Data Direktorat Jenderal Pemasyarakatan (2023), Indonesia saat ini memiliki sekitar 270.000 narapidana yang tersebar di 534 lembaga pemasyarakatan (lapas), sementara kapasitas ideal lapas di Indonesia hanya mampu menampung sekitar 130.000 narapidana. Angka ini menggambarkan tingkat kepadatan yang sangat tinggi di hampir setiap lapas, yang berimbas langsung pada berbagai masalah, baik bagi narapidana itu sendiri maupun terhadap sistem pemasyarakatan secara keseluruhan.
Dampak dari overcrowding ini sangat luas dan kompleks, mulai dari buruknya kualitas kehidupan narapidana yang terpaksa hidup dalam kondisi ruang yang sempit dan tidak sehat, hingga meningkatnya risiko penyebaran penyakit menular.

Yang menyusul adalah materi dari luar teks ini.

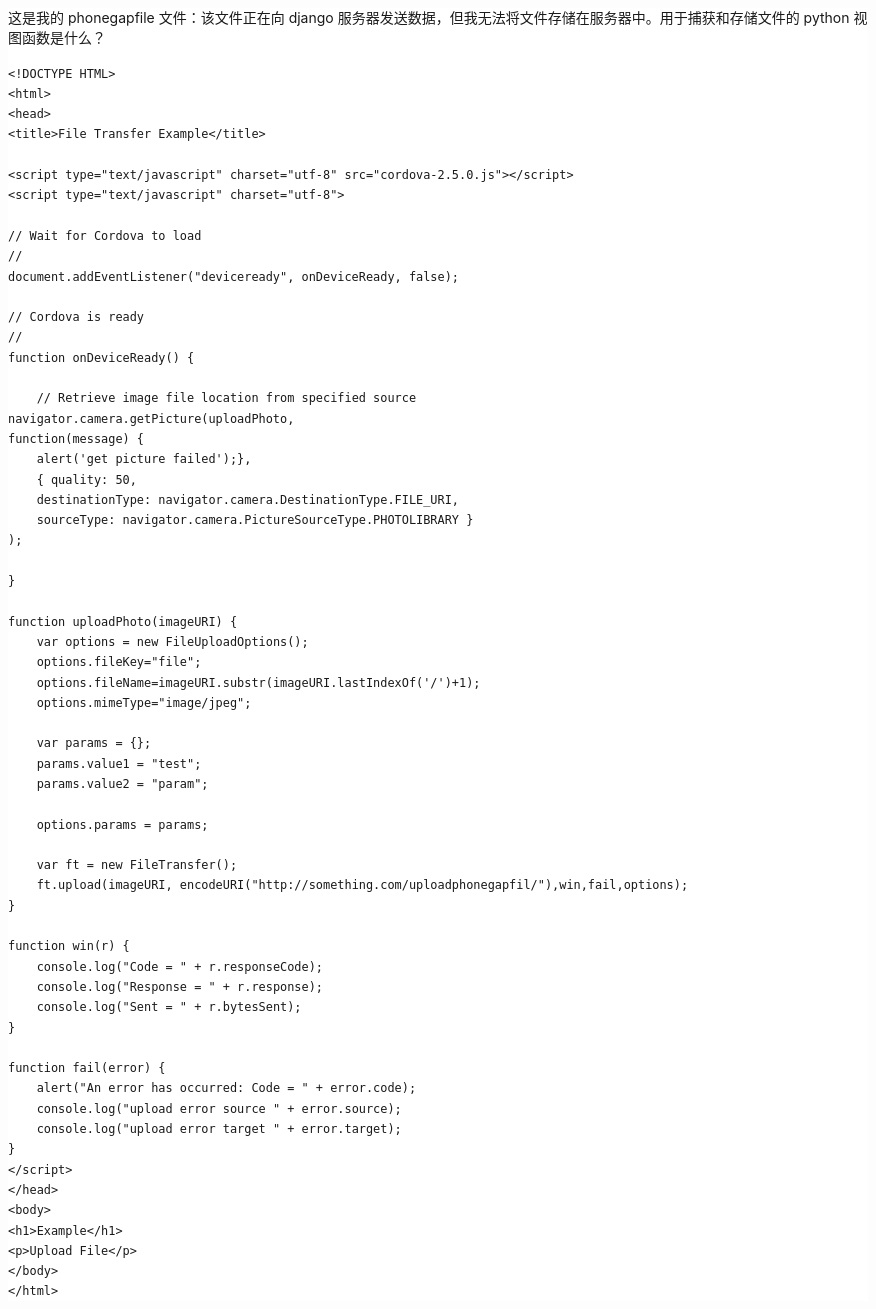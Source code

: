 这是我的 phonegapfile 文件：该文件正在向 django 服务器发送数据，但我无法将文件存储在服务器中。用于捕获和存储文件的 python 视图函数是什么？

```
<!DOCTYPE HTML>
<html>
<head>
<title>File Transfer Example</title>

<script type="text/javascript" charset="utf-8" src="cordova-2.5.0.js"></script>
<script type="text/javascript" charset="utf-8">

// Wait for Cordova to load
//
document.addEventListener("deviceready", onDeviceReady, false);

// Cordova is ready
//
function onDeviceReady() {

    // Retrieve image file location from specified source
navigator.camera.getPicture(uploadPhoto,
function(message) {
    alert('get picture failed');},
    { quality: 50, 
    destinationType: navigator.camera.DestinationType.FILE_URI,
    sourceType: navigator.camera.PictureSourceType.PHOTOLIBRARY }
);

}

function uploadPhoto(imageURI) {
    var options = new FileUploadOptions();
    options.fileKey="file";
    options.fileName=imageURI.substr(imageURI.lastIndexOf('/')+1);
    options.mimeType="image/jpeg";

    var params = {};
    params.value1 = "test";
    params.value2 = "param";

    options.params = params;

    var ft = new FileTransfer();
    ft.upload(imageURI, encodeURI("http://something.com/uploadphonegapfil/"),win,fail,options);
}

function win(r) {
    console.log("Code = " + r.responseCode);
    console.log("Response = " + r.response);
    console.log("Sent = " + r.bytesSent);
}

function fail(error) {
    alert("An error has occurred: Code = " + error.code);
    console.log("upload error source " + error.source);
    console.log("upload error target " + error.target);
}
</script>
</head>
<body>
<h1>Example</h1>
<p>Upload File</p>
</body>
</html> 
```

Kondisi ini juga menghambat pelaksanaan program rehabilitasi yang esensial untuk proses reintegrasi sosial narapidana. Terbatasnya ruang dan sumber daya mengakibatkan tidak adanya kesempatan yang memadai bagi narapidana untuk mengikuti program pendidikan atau pelatihan keterampilan, yang sangat penting untuk membantu mereka kembali ke masyarakat setelah menjalani hukuman. Sebagai dampaknya, tujuan utama sistem pemasyarakatan, yaitu rehabilitasi dan reintegrasi sosial, menjadi tidak optimal dan tidak dapat tercapai dengan maksimal.

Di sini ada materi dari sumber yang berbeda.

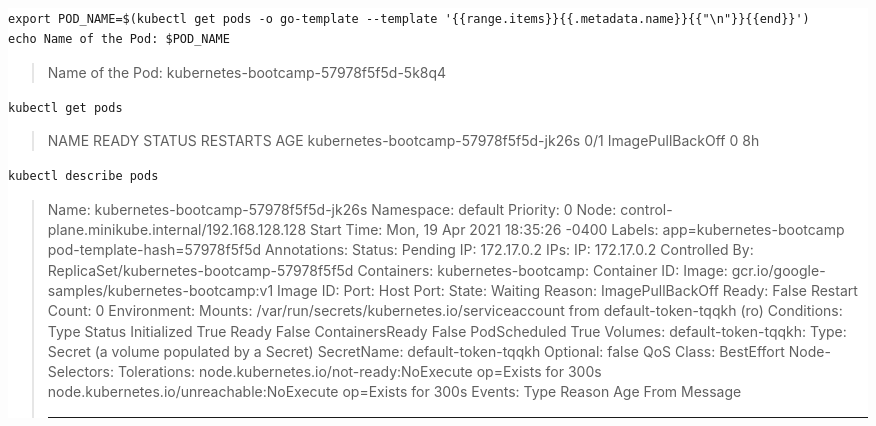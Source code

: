 

```
export POD_NAME=$(kubectl get pods -o go-template --template '{{range.items}}{{.metadata.name}}{{"\n"}}{{end}}')
echo Name of the Pod: $POD_NAME
```

> Name of the Pod: kubernetes-bootcamp-57978f5f5d-5k8q4

```
kubectl get pods
```

> NAME                                   READY   STATUS             RESTARTS   AGE
> kubernetes-bootcamp-57978f5f5d-jk26s   0/1     ImagePullBackOff   0          8h

```
kubectl describe pods
```

> Name:         kubernetes-bootcamp-57978f5f5d-jk26s
> Namespace:    default
> Priority:     0
> Node:         control-plane.minikube.internal/192.168.128.128
> Start Time:   Mon, 19 Apr 2021 18:35:26 -0400
> Labels:       app=kubernetes-bootcamp
>               pod-template-hash=57978f5f5d
> Annotations:  <none>
> Status:       Pending
> IP:           172.17.0.2
> IPs:
>   IP:           172.17.0.2
> Controlled By:  ReplicaSet/kubernetes-bootcamp-57978f5f5d
> Containers:
>   kubernetes-bootcamp:
>     Container ID:
>     Image:          gcr.io/google-samples/kubernetes-bootcamp:v1
>     Image ID:
>     Port:           <none>
>     Host Port:      <none>
>     State:          Waiting
>       Reason:       ImagePullBackOff
>     Ready:          False
>     Restart Count:  0
>     Environment:    <none>
>     Mounts:
>       /var/run/secrets/kubernetes.io/serviceaccount from default-token-tqqkh (ro)
> Conditions:
>   Type              Status
>   Initialized       True
>   Ready             False
>   ContainersReady   False
>   PodScheduled      True
> Volumes:
>   default-token-tqqkh:
>     Type:        Secret (a volume populated by a Secret)
>     SecretName:  default-token-tqqkh
>     Optional:    false
> QoS Class:       BestEffort
> Node-Selectors:  <none>
> Tolerations:     node.kubernetes.io/not-ready:NoExecute op=Exists for 300s
>                  node.kubernetes.io/unreachable:NoExecute op=Exists for 300s
> Events:
>   Type     Reason     Age                    From               Message
>
> ----     ------     ----                   ----               -------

Sistem Pemasyarakatan Belanda
Sistem pemasyarakatan Belanda dikenal dengan pendekatan yang berfokus pada rehabilitasi, pendidikan, dan reintegrasi sosial. Salah satu contoh yang paling menonjol adalah Halden Prison, yang sering disebut sebagai penjara paling manusiawi di dunia. Di Halden, narapidana diberikan fasilitas yang lebih layak, seperti ruang tidur yang nyaman, dapur bersama, dan berbagai kesempatan untuk berpartisipasi dalam program pendidikan dan pelatihan keterampilan. Pendekatan ini bertujuan untuk membangun keterampilan dan kepercayaan diri narapidana, agar mereka dapat beradaptasi kembali ke masyarakat setelah dibebaskan.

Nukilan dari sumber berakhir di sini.